Quantum Computer
© D-Wave
Since the Canadian company D-Wave began selling so-called quantum processors, experts have debated whether they're truly quantum. Now, according to an analysis by academic physicists they really do show quantum effects, making them the world's first commercial quantum processors.

In general, it's been difficult to confirm how D-Wave machines work because quantum states are so sensitive, measuring them may perturb them. Besides this new test, performed at the University of Southern California, a few different recent tests have gathered evidence that D-Wave processors work as advertised.

Quantum processors have quantum bits instead of the usual binary bits that traditional processors have. You know normal bits store information by taking on one of two states, often named "0" and "1." Quantum bits, also called qubits, have another capability. They are able to take on both the 0 and 1 states at the same time.

This and other properties of quantum states allow quantum computers to perform certain calculations much faster than traditional ones. Quantum processors are generally put to work on optimization problems, such as finding the lowest-energy shape for a protein.
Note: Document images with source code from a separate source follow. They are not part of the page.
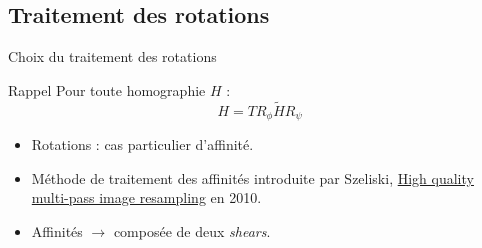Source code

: \documentclass[c,12pt]{beamer}
\newcommand{\ra}[0]{\rightarrow}
\newcommand{\blo}[2]{\begin{block}{#1} #2 \end{block}}
\begin{document}
\subsection{Traitement des rotations}

\begin{frame}{Choix du traitement des rotations}

\blo{Rappel}{Pour toute homographie $H$ : \[H = T R_\phi \tilde H R_\psi\]}
\begin{itemize}
\item Rotations : cas particulier d'affinité. 
\item Méthode de traitement des affinités introduite par Szeliski, \underline{High quality multi-pass image resampling} en 2010.
\item Affinités $\ra$ composée de deux \emph{shears}.
\end{itemize}
\end{frame}
\end{document}
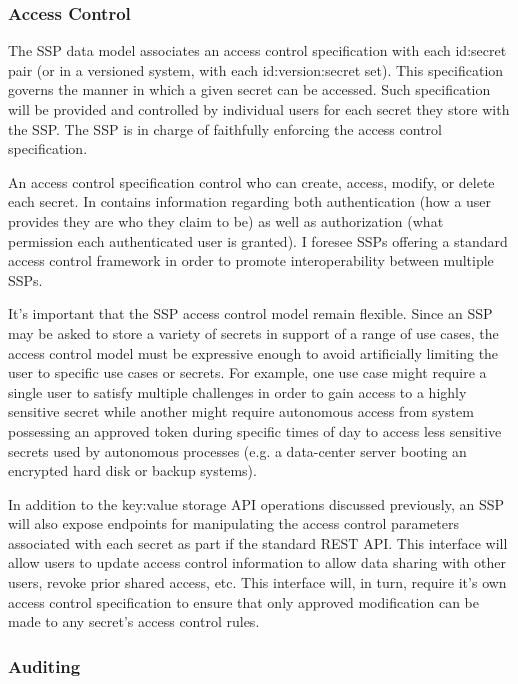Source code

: \subsubsection{Access Control}

The SSP data model associates an access control specification with
each id:secret pair (or in a versioned system, with each
id:version:secret set). This specification governs the manner in which
a given secret can be accessed. Such specification will be provided
and controlled by individual users for each secret they store with the
SSP. The SSP is in charge of faithfully enforcing the access control
specification.

An access control specification control who can create, access,
modify, or delete each secret. In contains information regarding both
authentication (how a user provides they are who they claim to be) as
well as authorization (what permission each authenticated user is
granted). I foresee SSPs offering a standard access control framework
in order to promote interoperability between multiple SSPs.

It's important that the SSP access control model remain
flexible. Since an SSP may be asked to store a variety of secrets in
support of a range of use cases, the access control model must be
expressive enough to avoid artificially limiting the user to specific
use cases or secrets. For example, one use case might require a single
user to satisfy multiple challenges in order to gain access to a
highly sensitive secret while another might require autonomous access
from system possessing an approved token during specific times of day
to access less sensitive secrets used by autonomous processes (e.g. a
data-center server booting an encrypted hard disk or backup systems).

In addition to the key:value storage API operations discussed
previously, an SSP will also expose endpoints for manipulating the
access control parameters associated with each secret as part if the
standard REST API. This interface will allow users to update access
control information to allow data sharing with other users, revoke
prior shared access, etc. This interface will, in turn, require it's
own access control specification to ensure that only approved
modification can be made to any secret's access control rules.

\subsubsection{Auditing}

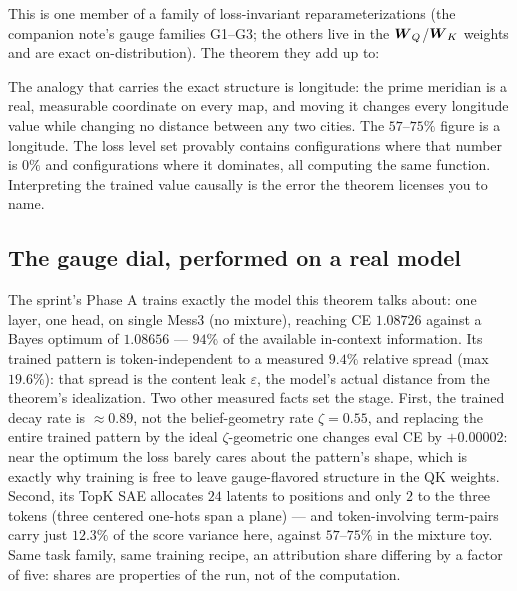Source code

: \documentclass{article}
\begin{document}
This is one member of a family of loss-invariant reparameterizations (the companion note's gauge families G1--G3; the others live in the $\Wq$/$\Wk$ weights and are exact on-distribution). The theorem they add up to:

\begin{center}
\end{center}

The analogy that carries the exact structure is longitude: the prime meridian is a real, measurable coordinate on every map, and moving it changes every longitude value while changing no distance between any two cities. The $57$--$75\%$ figure is a longitude. The loss level set provably contains configurations where that number is $0\%$ and configurations where it dominates, all computing the same function. Interpreting the trained value causally is the error the theorem licenses you to name.

\subsection{The gauge dial, performed on a real model}

The sprint's Phase A trains exactly the model this theorem talks about: one layer, one head, on single Mess3 (no mixture), reaching CE $1.08726$ against a Bayes optimum of $1.08656$ --- $94\%$ of the available in-context information. Its trained pattern is token-independent to a measured $9.4\%$ relative spread (max $19.6\%$): that spread is the content leak $\varepsilon$, the model's actual distance from the theorem's idealization. Two other measured facts set the stage. First, the trained decay rate is $\approx 0.89$, not the belief-geometry rate $\zeta = 0.55$, and replacing the entire trained pattern by the ideal $\zeta$-geometric one changes eval CE by $+0.00002$: near the optimum the loss barely cares about the pattern's shape, which is exactly why training is free to leave gauge-flavored structure in the QK weights. Second, its TopK SAE allocates $24$ latents to positions and only $2$ to the three tokens (three centered one-hots span a plane) --- and token-involving term-pairs carry just $12.3\%$ of the score variance here, against $57$--$75\%$ in the mixture toy. Same task family, same training recipe, an attribution share differing by a factor of five: shares are properties of the run, not of the computation.
\end{document}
Working on a D-Wave processor Lockheed Martin bought, the USC researchers put eight of the D-Wave's 128 qubits to work on an optimization problem. They found that the procedure that the D-Wave used was consistent with quantum annealing--the process that D-Wave's creators say it uses--instead of classical annealing, one of the researchers, Daniel Lidar, said in a statement.

Physicists and computational scientists still debate how practical a D-Wave could be. Nevertheless, a few institutions have bought D-Wave machines, including Lockheed Martin, Google, NASA and the Universities Space Research Association.

Lidar and his colleagues published their work in the journal Nature Communications.